However, innovation is not easy for mining companies, which need a long period of time to consolidate and make profits out of large, risky investments. Despite this, the search for new techniques that may improve working conditions can benefit projects in many ways and also save money when in place. At a social level, there are new ways of community interaction (eg, hackathons or brainstorming events for industry problem-solving) and raising finance for mining companies (eg, crowdfunding).
Finding more innovative ways to conduct business will be part of the challenge that mining companies will face in Latin America in the coming years. It will be interesting to see how the industry accommodates the trends in innovation while balancing the procurement and training expectations of local communities. Robust and long-term public policies will be required to meet these needs.
Latin American countries
The general mining policies of some Latin American countries are outlined below in alphabetical order.
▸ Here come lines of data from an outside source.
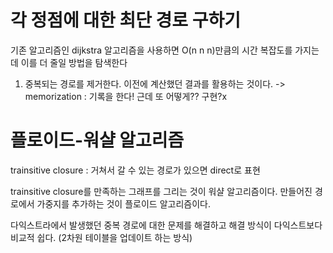 # 각 정점에 대한 최단 경로 구하기
기존 알고리즘인 dijkstra 알고리즘을 사용하면 O(n n n)만큼의 시간 복잡도를 가지는데 이를 더 줄일 방법을 탐색한다

1. 중복되는 경로를 제거한다. 이전에 계산했던 결과를 활용하는 것이다. -> memorization : 기록을 한다! 근데 또 어떻게?? 구현?x


# 플로이드-워샬 알고리즘
trainsitive closure : 거쳐서 갈 수 있는 경로가 있으면 direct로 표현

trainsitive closure를 만족하는 그래프를 그리는 것이 워샬 알고리즘이다. 만들어진 경로에서 가중지를 추가하는 것이 플로이드 알고리즘이다. 

다익스트라에서 발생했던 중복 경로에 대한 문제를 해결하고 해결 방식이 다익스트보다 비교적 쉽다. (2차원 테이블을 업데이트 하는 방식)
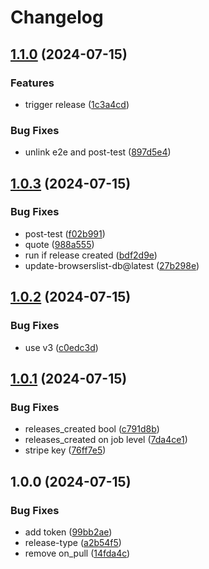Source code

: # Changelog

## [1.1.0](https://github.com/kostiantynvoiku/gha-allure/compare/v1.0.3...v1.1.0) (2024-07-15)


### Features

* trigger release ([1c3a4cd](https://github.com/kostiantynvoiku/gha-allure/commit/1c3a4cd71fd3d99f0df851dfcb433ced0bacee89))


### Bug Fixes

* unlink e2e and post-test ([897d5e4](https://github.com/kostiantynvoiku/gha-allure/commit/897d5e47a1b5fb1e2f8914cb40cfc7bd09c590a4))

## [1.0.3](https://github.com/kostiantynvoiku/gha-allure/compare/v1.0.2...v1.0.3) (2024-07-15)


### Bug Fixes

* post-test ([f02b991](https://github.com/kostiantynvoiku/gha-allure/commit/f02b9916cec89b9fe8d982b3030a92d6e71e8fd2))
* quote ([988a555](https://github.com/kostiantynvoiku/gha-allure/commit/988a555c4ccc2dd45aaf33bc3011f8abd846a4ba))
* run if release created ([bdf2d9e](https://github.com/kostiantynvoiku/gha-allure/commit/bdf2d9e258715b5ec7354ef5a916b4f867453d13))
* update-browserslist-db@latest ([27b298e](https://github.com/kostiantynvoiku/gha-allure/commit/27b298e095391a0dedbea077499a35f44688ebae))

## [1.0.2](https://github.com/kostiantynvoiku/gha-allure/compare/v1.0.1...v1.0.2) (2024-07-15)


### Bug Fixes

* use v3 ([c0edc3d](https://github.com/kostiantynvoiku/gha-allure/commit/c0edc3dd489ff4459fcc679682f6995b4abd344e))

## [1.0.1](https://github.com/kostiantynvoiku/gha-allure/compare/v1.0.0...v1.0.1) (2024-07-15)


### Bug Fixes

* releases_created bool ([c791d8b](https://github.com/kostiantynvoiku/gha-allure/commit/c791d8b0ff1007a02071fec118caf872cc5171fc))
* releases_created on job level ([7da4ce1](https://github.com/kostiantynvoiku/gha-allure/commit/7da4ce1b06750ea841692a4c5ae2030a0f46d59b))
* stripe key ([76ff7e5](https://github.com/kostiantynvoiku/gha-allure/commit/76ff7e5265509fcb14571a545d22230d63f3cfa3))

## 1.0.0 (2024-07-15)


### Bug Fixes

* add token ([99bb2ae](https://github.com/kostiantynvoiku/gha-allure/commit/99bb2aee1c083aca294c8848310459aea5c7d84d))
* release-type ([a2b54f5](https://github.com/kostiantynvoiku/gha-allure/commit/a2b54f5774a897162aae7542c63f933c6fcb70b7))
* remove on_pull ([14fda4c](https://github.com/kostiantynvoiku/gha-allure/commit/14fda4c6b0967bebdf5c839832adb9fc4fc92095))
With a promotional regime enacted in the 1990s that attracted large-scale mining investors, Argentina gained a position for the first time among the countries with mining activity in the region. However, exchange control restrictions and other discouraging measures of different administrations, as well as the absence of a long-term, consistent mining policy, means that some mining investors have distanced themselves from the country.
There was an increase in lithium exploration and deals during 2017, which continued in 2018, 2019 and 2020 despite the covid-19 pandemic in the north-west of the country, including relevant players such as Livent and Galaxy in the Salar del Hombre Muerto. Interesting to note is the merger of Australian companies Orocobre and Galaxy announced in late April 2021 with two relevant lithium projects in Argentina to be further developed. While the lithium market is quite specific, it is expected that this trend will be followed in connection with other minerals, specifically gold, copper and silver, for which the country has major potential. First Quantum’s Taca Taca copper project in the province of Salta continues to be one of the promising projects in the country.
Repeated spills in the Veladero project owned by Barrick some years ago caused much concern and new protocols for environmental controls and precautionary measures have been considered. The forthcoming closure of the emblematic Bajo de la Alumbrera project in the province of Catamarca is expected, while the nearby Agua Rica project owned by Yamana may be developed in the near future. The merger of gold companies Newmont and Goldcorp has revived the Cerro Negro project in the province of Santa Cruz.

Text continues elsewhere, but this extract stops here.